> _TASK INSTRUCTIONS_: All lines from the one containing "meanings underlying an" through the end of the data below are to be transcribed exactly. Leave out the rest.

Stored data entries:
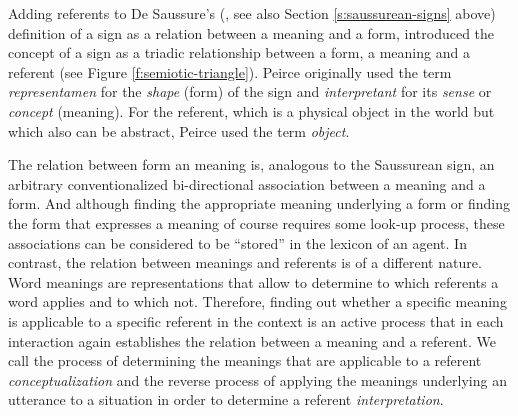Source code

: Adding referents to De Saussure's (\citeyear{saussure67cours}, see
also Section \ref{s:saussurean-signs} above) definition of a sign as a
relation between a meaning and a form, \cite{peirce31collected}
introduced the concept of a sign as a triadic relationship between a
form, a meaning and a referent (see Figure
\ref{f:semiotic-triangle}). Peirce originally used the term
\emph{representamen} for the \emph{shape} (form) of the sign and
\emph{interpretant} for its \emph{sense} or \emph{concept} (meaning).
For the referent, which is a physical object in the world but which
also can be abstract, Peirce used the term \emph{object}. 


The relation between form an meaning is, analogous to the Saussurean
sign, an arbitrary conventionalized bi-directional association between
a meaning and a form. And although finding the appropriate meaning
underlying a form or finding the form that expresses a meaning of
course requires some look-up process, these associations can be
considered to be ``stored'' in the lexicon of an agent. In contrast,
the relation between meanings and referents is of a different
nature. Word meanings are representations that allow to determine to
which referents a word applies and to which not. Therefore, finding
out whether a specific meaning is applicable to a specific referent in
the context is an active process that in each interaction again
establishes the relation between a meaning and a referent. We call the
process of determining the meanings that are applicable to a referent
\emph{conceptualization} and the reverse process of applying the
meanings underlying an utterance to a situation in order to determine
a referent \emph{interpretation}.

> _RESPONSE TO THE EXERCISE_:
meanings underlying an utterance to a situation in order to determine
a referent \emph{interpretation}.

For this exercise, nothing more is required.